Tom Dupree Jr. resigned from the position in mid-November after serving less than seven months. Gov. Matt Bevin appointed Dupree, a radio host and financial planner, to the job in February to replace John Roberts, who died in January 2017.
Roberts and his predecessor, Jon Larson, had pledged to try to abolish the position if elected. Unlike most counties, where the judge-executive is the top government official, Lexington and Fayette County have a merged government. Much of a judge-executive’s traditional duties are handled by the mayor.
Attempts to pass a constitutional amendment to abolish the position have repeatedly failed in the state legislature, because a constitutional amendment requires a statewide vote.
Fayette County Clerk Don Blevins Jr. said the Fayette County judge-executive has a few key roles that can’t be ignored over an extended period.

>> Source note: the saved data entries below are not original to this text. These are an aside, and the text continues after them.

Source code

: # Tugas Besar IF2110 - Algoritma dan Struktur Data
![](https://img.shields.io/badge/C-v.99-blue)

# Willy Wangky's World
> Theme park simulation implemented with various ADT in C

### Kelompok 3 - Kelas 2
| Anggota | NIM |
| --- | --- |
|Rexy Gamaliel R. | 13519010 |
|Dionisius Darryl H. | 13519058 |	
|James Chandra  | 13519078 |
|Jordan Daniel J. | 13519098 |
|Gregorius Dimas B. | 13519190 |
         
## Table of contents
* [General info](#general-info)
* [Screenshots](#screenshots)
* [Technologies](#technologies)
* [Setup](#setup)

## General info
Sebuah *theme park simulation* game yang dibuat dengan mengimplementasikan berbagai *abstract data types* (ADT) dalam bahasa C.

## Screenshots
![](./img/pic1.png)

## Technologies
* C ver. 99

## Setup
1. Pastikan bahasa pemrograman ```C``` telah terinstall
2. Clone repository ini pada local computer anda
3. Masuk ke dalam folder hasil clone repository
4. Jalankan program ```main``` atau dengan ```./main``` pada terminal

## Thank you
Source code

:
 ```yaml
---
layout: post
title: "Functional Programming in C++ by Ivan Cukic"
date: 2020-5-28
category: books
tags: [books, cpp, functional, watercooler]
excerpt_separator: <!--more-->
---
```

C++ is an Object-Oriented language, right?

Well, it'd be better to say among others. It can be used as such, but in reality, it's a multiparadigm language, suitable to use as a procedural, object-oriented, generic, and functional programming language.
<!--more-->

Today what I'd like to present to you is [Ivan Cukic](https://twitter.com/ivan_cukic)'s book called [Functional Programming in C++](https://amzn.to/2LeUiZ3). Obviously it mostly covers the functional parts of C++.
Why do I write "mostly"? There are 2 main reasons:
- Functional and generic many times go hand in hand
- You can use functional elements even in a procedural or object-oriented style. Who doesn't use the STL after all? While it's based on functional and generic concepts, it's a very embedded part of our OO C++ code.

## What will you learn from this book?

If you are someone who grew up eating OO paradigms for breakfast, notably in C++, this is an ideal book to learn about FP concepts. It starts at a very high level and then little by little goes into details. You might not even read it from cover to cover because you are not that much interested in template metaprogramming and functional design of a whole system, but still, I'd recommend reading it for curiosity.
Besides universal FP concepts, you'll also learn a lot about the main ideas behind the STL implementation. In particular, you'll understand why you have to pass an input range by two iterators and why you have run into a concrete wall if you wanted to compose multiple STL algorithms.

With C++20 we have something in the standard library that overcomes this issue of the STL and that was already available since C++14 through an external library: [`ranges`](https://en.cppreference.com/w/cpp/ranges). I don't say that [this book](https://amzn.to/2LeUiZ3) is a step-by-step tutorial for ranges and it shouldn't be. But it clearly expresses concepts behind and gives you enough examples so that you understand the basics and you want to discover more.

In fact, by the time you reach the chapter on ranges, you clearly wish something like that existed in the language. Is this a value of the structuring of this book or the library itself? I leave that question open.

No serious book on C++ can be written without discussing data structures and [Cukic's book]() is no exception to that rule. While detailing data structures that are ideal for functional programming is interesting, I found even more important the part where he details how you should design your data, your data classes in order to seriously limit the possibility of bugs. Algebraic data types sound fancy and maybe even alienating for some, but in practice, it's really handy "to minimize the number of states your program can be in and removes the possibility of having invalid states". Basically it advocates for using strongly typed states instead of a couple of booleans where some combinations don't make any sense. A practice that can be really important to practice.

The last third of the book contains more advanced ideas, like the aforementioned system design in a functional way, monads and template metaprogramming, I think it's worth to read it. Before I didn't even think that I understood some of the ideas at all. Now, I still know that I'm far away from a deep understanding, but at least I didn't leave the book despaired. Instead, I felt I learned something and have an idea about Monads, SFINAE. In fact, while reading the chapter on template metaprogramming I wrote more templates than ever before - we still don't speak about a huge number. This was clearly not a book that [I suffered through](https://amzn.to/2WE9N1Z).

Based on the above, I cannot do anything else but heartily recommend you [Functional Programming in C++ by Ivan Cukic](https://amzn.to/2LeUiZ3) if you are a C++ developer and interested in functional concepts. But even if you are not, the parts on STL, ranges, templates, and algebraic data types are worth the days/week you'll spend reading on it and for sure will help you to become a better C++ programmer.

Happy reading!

For example, state law requires the judge-executive to help determine and approve where state money designated for rural Fayette County roads is spent.
“But more importantly, the judge-executive appoints the members of the board of tax appeals,” Blevins said.
That board hears cases when someone wants to challenge their property tax assessment. The members, which have to come from certain areas of expertise, are typically selected and sworn in by early spring, Blevins said.
The judge-executive also appoints replacements for vacancies in some countywide offices, including the county clerk, Blevins said.
Dupree said he resigned because he hoped his limited job duties could be moved to other positions. Dupree said he never drew a salary from the job.
“It just seemed like it was a waste and that the duties could be better handled by other people,” Dupree said. “I let the governor’s office know what I was doing and was hoping that they could figure out some way so they could distribute the duties to other people.”
In addition to not having a judge-executive, one of three county commissioners resigned last year. Bevin has not yet named a replacement. Blevins said Dupree had sent an email to the governor’s office last spring recommending someone to replace the commissioner.
There is no requirement for Bevin to fill the positions within a certain period.
Woody Maglinger, a spokesman for Bevin, said the governor has been made aware of the vacancy and is making a decision on the position.
The office of judge-executive costs taxpayers approximately $21,000 a year. Of that, less than $9,000 goes toward the judge-executive’s salary. Four people have filed to run for judge-executive this year. They include Don Blevins Sr., Blevins’ father and a former county clerk; Larson, the former judge-executive; Eugene L. Kiser; and James Mark Sizemore.
The winner of that race won’t be sworn into office until January 2019.